DeepSpeed: [BUG] zero2 and zero3 has different behavior using the same hyperparameter to train a large model
Describe the bug Zero3 and zero2 grad_norm are totally not in the same scale, which eventually leads to the crash of zero2’s loss.
Expected behavior Zero2 should have the same smoothing loss as that of zero3.
ds_report output
Please run `ds_report` to give us details about your setup.
[2023-09-10 20:53:54,125] [INFO] [real_accelerator.py:133:get_accelerator] Setting ds_accelerator to cuda (auto detect)
--------------------------------------------------
DeepSpeed C++/CUDA extension op report
--------------------------------------------------
NOTE: Ops not installed will be just-in-time (JIT) compiled at
runtime if needed. Op compatibility means that your system
meet the required dependencies to JIT install the op.

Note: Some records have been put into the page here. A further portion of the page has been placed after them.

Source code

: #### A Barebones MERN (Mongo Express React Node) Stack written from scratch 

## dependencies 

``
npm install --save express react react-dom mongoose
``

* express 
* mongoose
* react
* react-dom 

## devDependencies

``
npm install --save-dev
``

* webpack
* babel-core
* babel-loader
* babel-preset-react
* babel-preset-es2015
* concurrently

--------------------------------------------------
JIT compiled ops requires ninja
ninja .................. [OKAY]
--------------------------------------------------
op name ................ installed .. compatible
--------------------------------------------------
[WARNING] async_io requires the dev libaio .so object and headers but these were not found.

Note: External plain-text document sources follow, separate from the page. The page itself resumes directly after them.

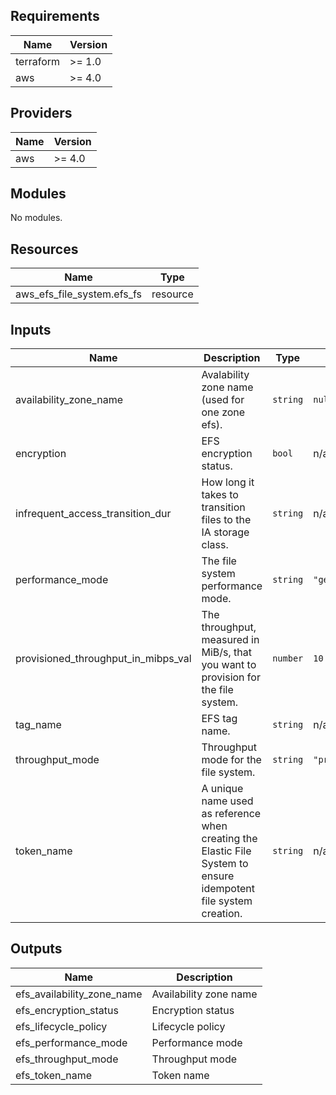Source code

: ## Requirements

| Name | Version |
|------|---------|
|terraform| >= 1.0 |
|aws| >= 4.0 |

## Providers

| Name | Version |
|------|---------|
|aws| >= 4.0 |

## Modules

No modules.

## Resources

| Name | Type |
|------|------|
|aws_efs_file_system.efs_fs| resource |

## Inputs

| Name | Description | Type | Default | Required |
|------|-------------|------|---------|:--------:|
|availability\_zone\_name| Avalability zone name (used for one zone efs). | `string` | `null` | no |
|encryption| EFS encryption status. | `bool` | n/a | yes |
|infrequent\_access\_transition\_dur| How long it takes to transition files to the IA storage class. | `string` | n/a | yes |
|performance\_mode| The file system performance mode. | `string` | `"generalPurpose"` | no |
|provisioned\_throughput\_in\_mibps\_val| The throughput, measured in MiB/s, that you want to provision for the file system. | `number` | `10` | no |
|tag\_name| EFS tag name. | `string` | n/a | yes |
|throughput\_mode| Throughput mode for the file system. | `string` | `"provisioned"` | no |
|token\_name| A unique name used as reference when creating the Elastic File System to ensure idempotent file system creation. | `string` | n/a | yes |

## Outputs

| Name | Description |
|------|-------------|
|efs\_availability\_zone\_name| Availability zone name |
|efs\_encryption\_status| Encryption status |
|efs\_lifecycle\_policy| Lifecycle policy |
|efs\_performance\_mode| Performance mode |
|efs\_throughput\_mode| Throughput mode |
|efs\_token\_name| Token name |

[WARNING] async_io: please install the libaio-dev package with apt
[WARNING] If libaio is already installed (perhaps from source), try setting the CFLAGS and LDFLAGS environment variables to where it can be found.

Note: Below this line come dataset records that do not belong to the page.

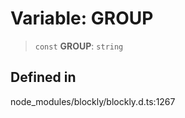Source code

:# Variable: GROUP

> `const` **GROUP**: `string`

## Defined in

node_modules/blockly/blockly.d.ts:1267
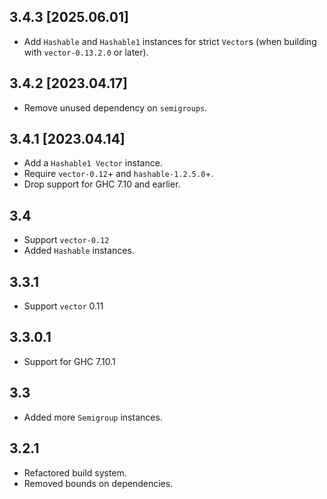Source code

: 3.4.3 [2025.06.01]
------------------
* Add `Hashable` and `Hashable1` instances for strict `Vector`s (when building
  with `vector-0.13.2.0` or later).

3.4.2 [2023.04.17]
------------------
* Remove unused dependency on `semigroups`.

3.4.1 [2023.04.14]
------------------
* Add a `Hashable1 Vector` instance.
* Require `vector-0.12`+ and `hashable-1.2.5.0`+.
* Drop support for GHC 7.10 and earlier.

3.4
-----
* Support `vector-0.12`
* Added `Hashable` instances.

3.3.1
-----
* Support `vector` 0.11

3.3.0.1
-------
* Support for GHC 7.10.1

3.3
---
* Added more `Semigroup` instances.

3.2.1
-----
* Refactored build system.
* Removed bounds on dependencies.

async_io ............... [NO] ....... [NO]
cpu_adagrad ............ [NO] ....... [OKAY]
cpu_adam ............... [NO] ....... [OKAY]
fused_adam ............. [NO] ....... [OKAY]
fused_lamb ............. [NO] ....... [OKAY]
quantizer .............. [NO] ....... [OKAY]
random_ltd ............. [NO] ....... [OKAY]
[WARNING] sparse_attn requires a torch version >= 1.5 and < 2.0 but detected 2.1
[WARNING] using untested triton version (2.1.0), only 1.0.0 is known to be compatible
sparse_attn ............ [NO] ....... [NO]
spatial_inference ...... [NO] ....... [OKAY]
transformer ............ [NO] ....... [OKAY]
stochastic_transformer . [NO] ....... [OKAY]
transformer_inference .. [NO] ....... [OKAY]
utils .................. [NO] ....... [OKAY]
--------------------------------------------------
DeepSpeed general environment info:
torch install path ............... ['/usr/local/lib/python3.9/dist-packages/torch']
torch version .................... 2.1.0.dev20230424+cu117
deepspeed install path ........... ['/usr/local/lib/python3.9/dist-packages/deepspeed']
deepspeed info ................... 0.10.0, unknown, unknown
torch cuda version ............... 11.7
torch hip version ................ None
nvcc version ..................... 11.7
deepspeed wheel compiled w. ...... torch 2.1, cuda 11.7
Additional context The training will crash after one day or two. Hard to reproduce.
About this issue
- Original URL
- State: open
- Created 10 months ago
- Comments: 23 (12 by maintainers)
Hi, teams, any update?
Update: We have investigate further. The norm difference is caused by the gradient difference. Our current solution is to turn the overlap_comm to False when using Zero2. This fixes the issue, however, makes the training slower. @tjruwase hope this may help.
Has there been any recent progress? 🤔️
Here I mean the prefetch of next layer of the model to do all_gather, you can refer to stage3_prefetch_bucket_size for reference. The prefetch of dataloader also overlap the process time of data, but the main communication time costs lay in the all_gather and reduce ops in llm with zero3.
double-check that there has a pretty serious question in stage-2.
stage-1 & stage-3 look good and almost equal in loss & grad_norm. cc @tjruwase @loadams
As I’m using Ethernet between nodes, ZeRO3 is not a choice… When the training is done with Megatron, I may try it.
Hello, recently I’m using ZeRO2 to train a llama2 13B model on 64 gpus. I also find similar issue. The loss seems going down in the first dozens of steps, then loss divergence happens. So is this a new bug imported in the recent version? Cause this is a pretty serious question and should have been noticed long ago.